┏━━

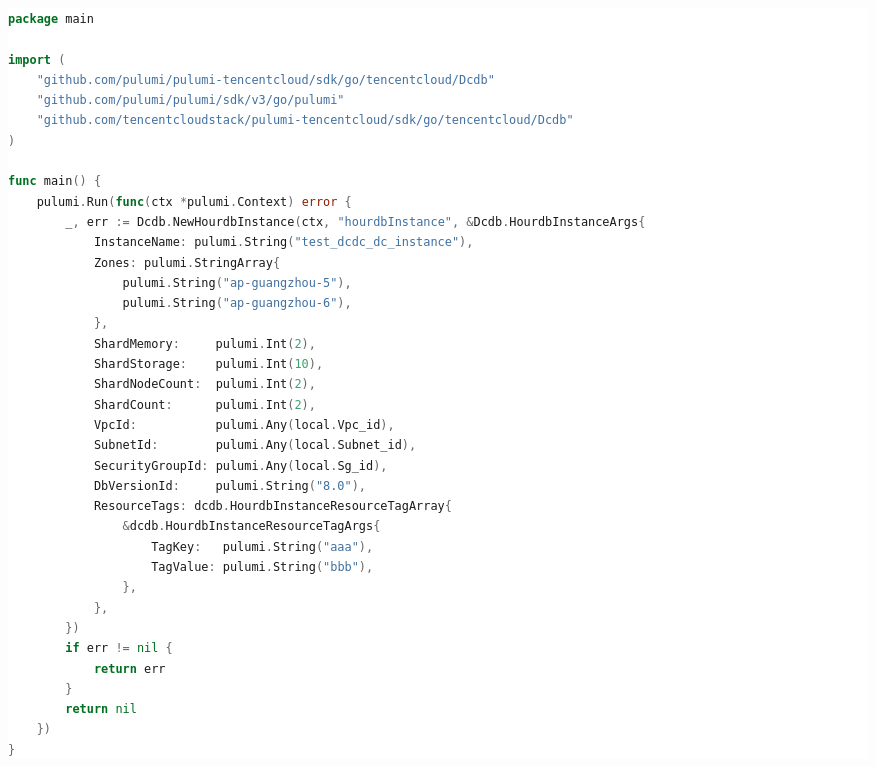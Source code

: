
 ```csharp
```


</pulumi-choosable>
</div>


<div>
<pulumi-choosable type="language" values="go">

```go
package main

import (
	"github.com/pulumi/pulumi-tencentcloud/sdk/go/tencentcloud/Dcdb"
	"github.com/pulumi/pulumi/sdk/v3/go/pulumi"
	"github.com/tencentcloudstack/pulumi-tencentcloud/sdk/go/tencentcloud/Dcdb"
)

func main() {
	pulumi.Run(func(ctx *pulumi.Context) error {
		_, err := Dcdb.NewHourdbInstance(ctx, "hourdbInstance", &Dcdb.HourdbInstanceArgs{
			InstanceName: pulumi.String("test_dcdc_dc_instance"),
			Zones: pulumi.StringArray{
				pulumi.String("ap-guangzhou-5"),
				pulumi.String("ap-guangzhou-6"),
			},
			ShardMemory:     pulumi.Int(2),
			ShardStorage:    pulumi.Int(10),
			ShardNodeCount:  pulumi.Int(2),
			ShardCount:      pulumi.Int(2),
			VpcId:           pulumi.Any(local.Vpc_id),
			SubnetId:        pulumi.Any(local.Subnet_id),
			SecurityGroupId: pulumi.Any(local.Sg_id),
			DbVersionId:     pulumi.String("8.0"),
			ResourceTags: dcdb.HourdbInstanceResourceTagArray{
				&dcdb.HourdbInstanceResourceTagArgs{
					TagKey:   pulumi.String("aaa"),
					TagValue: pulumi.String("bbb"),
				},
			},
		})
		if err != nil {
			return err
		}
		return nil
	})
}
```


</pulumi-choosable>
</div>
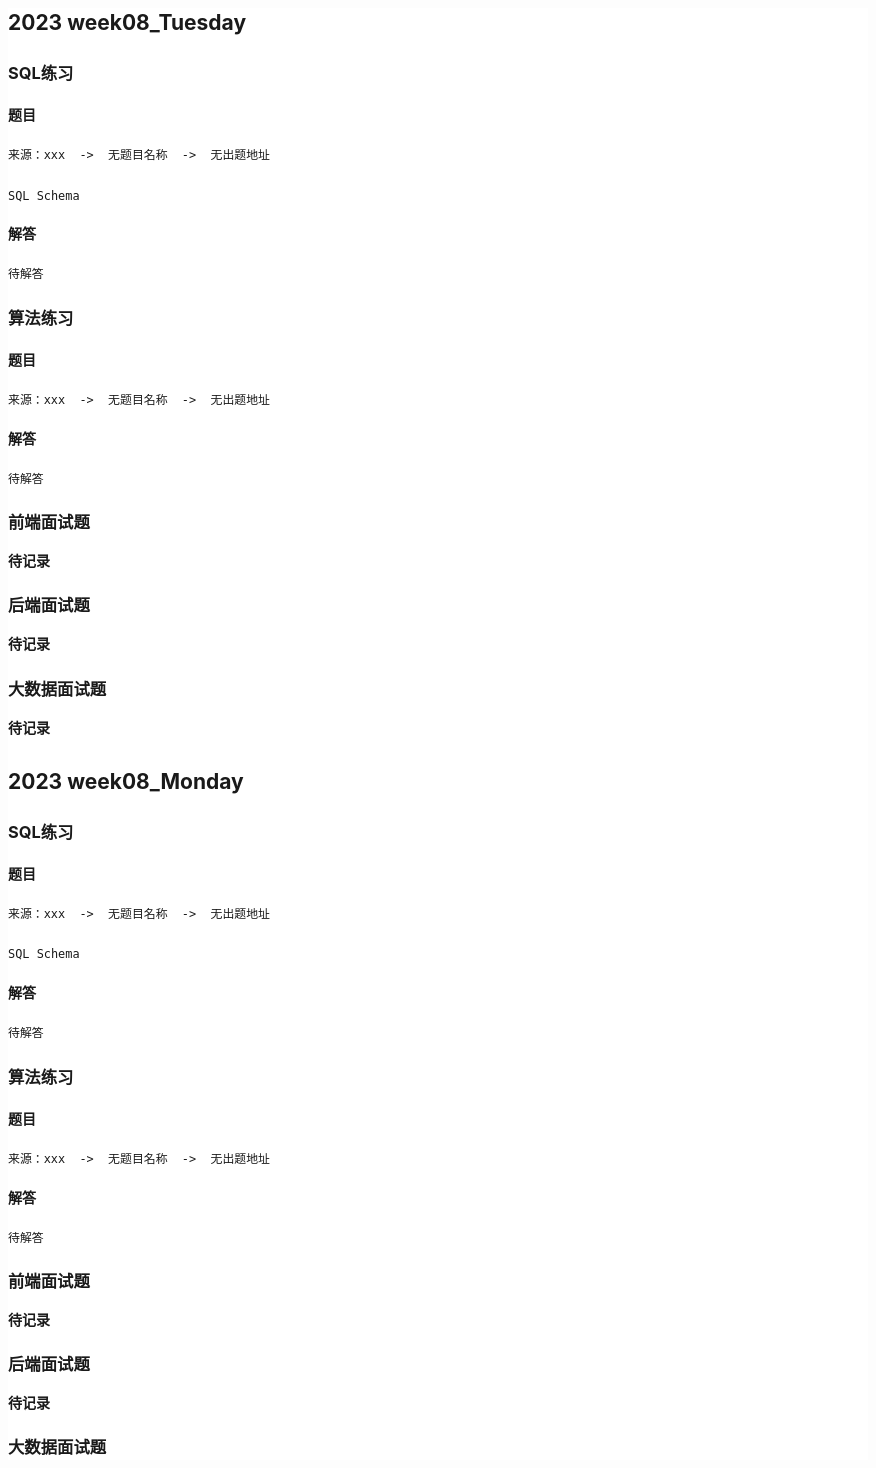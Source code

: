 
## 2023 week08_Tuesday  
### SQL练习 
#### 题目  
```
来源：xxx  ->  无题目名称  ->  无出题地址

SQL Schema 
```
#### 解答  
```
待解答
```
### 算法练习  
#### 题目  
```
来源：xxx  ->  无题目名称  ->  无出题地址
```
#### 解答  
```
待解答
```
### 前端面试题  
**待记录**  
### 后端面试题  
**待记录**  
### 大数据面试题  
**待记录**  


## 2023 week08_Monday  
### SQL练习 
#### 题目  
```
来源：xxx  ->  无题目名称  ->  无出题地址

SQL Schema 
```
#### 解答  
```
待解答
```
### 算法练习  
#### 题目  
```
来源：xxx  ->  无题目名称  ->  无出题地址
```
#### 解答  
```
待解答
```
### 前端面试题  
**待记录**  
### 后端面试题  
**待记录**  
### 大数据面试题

┗━━

• **WHAT YOU NEED TO DO**: Take from the material above every line that includes the word "tencentcloud".

• **RESPONSE TO THE EXERCISE**:
	"github.com/pulumi/pulumi-tencentcloud/sdk/go/tencentcloud/Dcdb"
	"github.com/tencentcloudstack/pulumi-tencentcloud/sdk/go/tencentcloud/Dcdb"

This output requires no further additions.